Departamento de Química Analítica, Facultad de Ciencias Bioquímicas y Farmacéuticas, Universidad Nacional de Rosario, Instituto de Química de Rosario (IQUIR-CONICET), Rosario, Argentina.
Anal Chim Acta. 2011 Aug 5;699(1):18-25. doi: 10.1016/j.aca.2011.04.061. Epub 2011 May 11.

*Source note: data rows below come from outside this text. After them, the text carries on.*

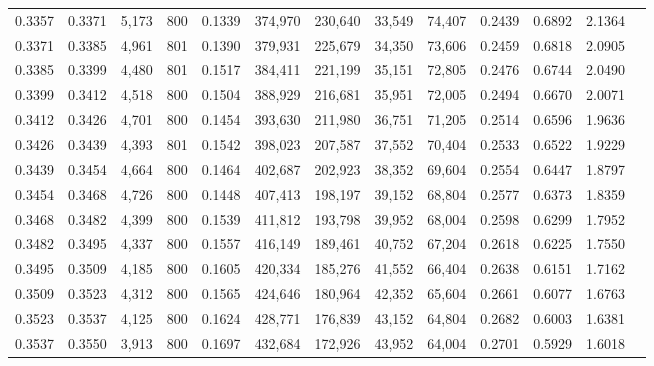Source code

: \begin{tabular}{rrrrrrrrrrrrr}
0.3357 & 0.3371 &  5,173 &   800 &                                     0.1339 & 374,970 & 230,640 &  33,549 &  74,407 & 0.2439 & 0.6892 & 2.1364 \\
0.3371 & 0.3385 &  4,961 &   801 &                                     0.1390 & 379,931 & 225,679 &  34,350 &  73,606 & 0.2459 & 0.6818 & 2.0905 \\
0.3385 & 0.3399 &  4,480 &   801 &                                     0.1517 & 384,411 & 221,199 &  35,151 &  72,805 & 0.2476 & 0.6744 & 2.0490 \\
0.3399 & 0.3412 &  4,518 &   800 &                                     0.1504 & 388,929 & 216,681 &  35,951 &  72,005 & 0.2494 & 0.6670 & 2.0071 \\
0.3412 & 0.3426 &  4,701 &   800 &                                     0.1454 & 393,630 & 211,980 &  36,751 &  71,205 & 0.2514 & 0.6596 & 1.9636 \\
0.3426 & 0.3439 &  4,393 &   801 &                                     0.1542 & 398,023 & 207,587 &  37,552 &  70,404 & 0.2533 & 0.6522 & 1.9229 \\
0.3439 & 0.3454 &  4,664 &   800 &                                     0.1464 & 402,687 & 202,923 &  38,352 &  69,604 & 0.2554 & 0.6447 & 1.8797 \\
0.3454 & 0.3468 &  4,726 &   800 &                                     0.1448 & 407,413 & 198,197 &  39,152 &  68,804 & 0.2577 & 0.6373 & 1.8359 \\
0.3468 & 0.3482 &  4,399 &   800 &                                     0.1539 & 411,812 & 193,798 &  39,952 &  68,004 & 0.2598 & 0.6299 & 1.7952 \\
0.3482 & 0.3495 &  4,337 &   800 &                                     0.1557 & 416,149 & 189,461 &  40,752 &  67,204 & 0.2618 & 0.6225 & 1.7550 \\
0.3495 & 0.3509 &  4,185 &   800 &                                     0.1605 & 420,334 & 185,276 &  41,552 &  66,404 & 0.2638 & 0.6151 & 1.7162 \\
0.3509 & 0.3523 &  4,312 &   800 &                                     0.1565 & 424,646 & 180,964 &  42,352 &  65,604 & 0.2661 & 0.6077 & 1.6763 \\
0.3523 & 0.3537 &  4,125 &   800 &                                     0.1624 & 428,771 & 176,839 &  43,152 &  64,804 & 0.2682 & 0.6003 & 1.6381 \\
0.3537 & 0.3550 &  3,913 &   800 &                                     0.1697 & 432,684 & 172,926 &  43,952 &  64,004 & 0.2701 & 0.5929 & 1.6018 \\

\end{tabular}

A new variable selection algorithm is described, based on ant colony optimization (ACO). The algorithm aim is to choose, from a large number of available spectral wavelengths, those relevant to the estimation of analyte concentrations or sample properties when spectroscopic analysis is combined with multivariate calibration techniques such as partial least-squares (PLS) regression. The new algorithm employs the concept of cooperative pheromone accumulation, which is typical of ACO selection methods, and optimizes PLS models using a pre-defined number of variables, employing a Monte Carlo approach to discard irrelevant sensors. The performance has been tested on a simulated system, where it shows a significant superiority over other commonly employed selection methods, such as genetic algorithms. Several near infrared spectroscopic experimental data sets have been subjected to the present ACO algorithm, with PLS leading to improved analytical figures of merit upon wavelength selection. The method could be helpful in other chemometric activities such as classification or quantitative structure-activity relationship (QSAR) problems.
描述了一种新的变量选择算法,该算法基于蚁群优化(ACO)。当光谱分析与多元校正技术(如偏最小二乘(PLS)回归)结合使用时,该算法旨在从大量可用的光谱波长中选择与分析物浓度或样品性质估计相关的波长。新算法采用了合作信息素积累的概念,这是 ACO 选择方法的典型特征,并使用预定义数量的变量优化 PLS 模型,采用蒙特卡罗方法丢弃不相关的传感器。该性能已在模拟系统中进行了测试,结果表明它明显优于其他常用的选择方法,如遗传算法。将当前的 ACO 算法应用于几个近红外光谱实验数据集,结果表明,在波长选择后,PLS 可提高分析性能。该方法可在其他化学计量学活动(如分类或定量结构-活性关系(QSAR)问题)中提供帮助。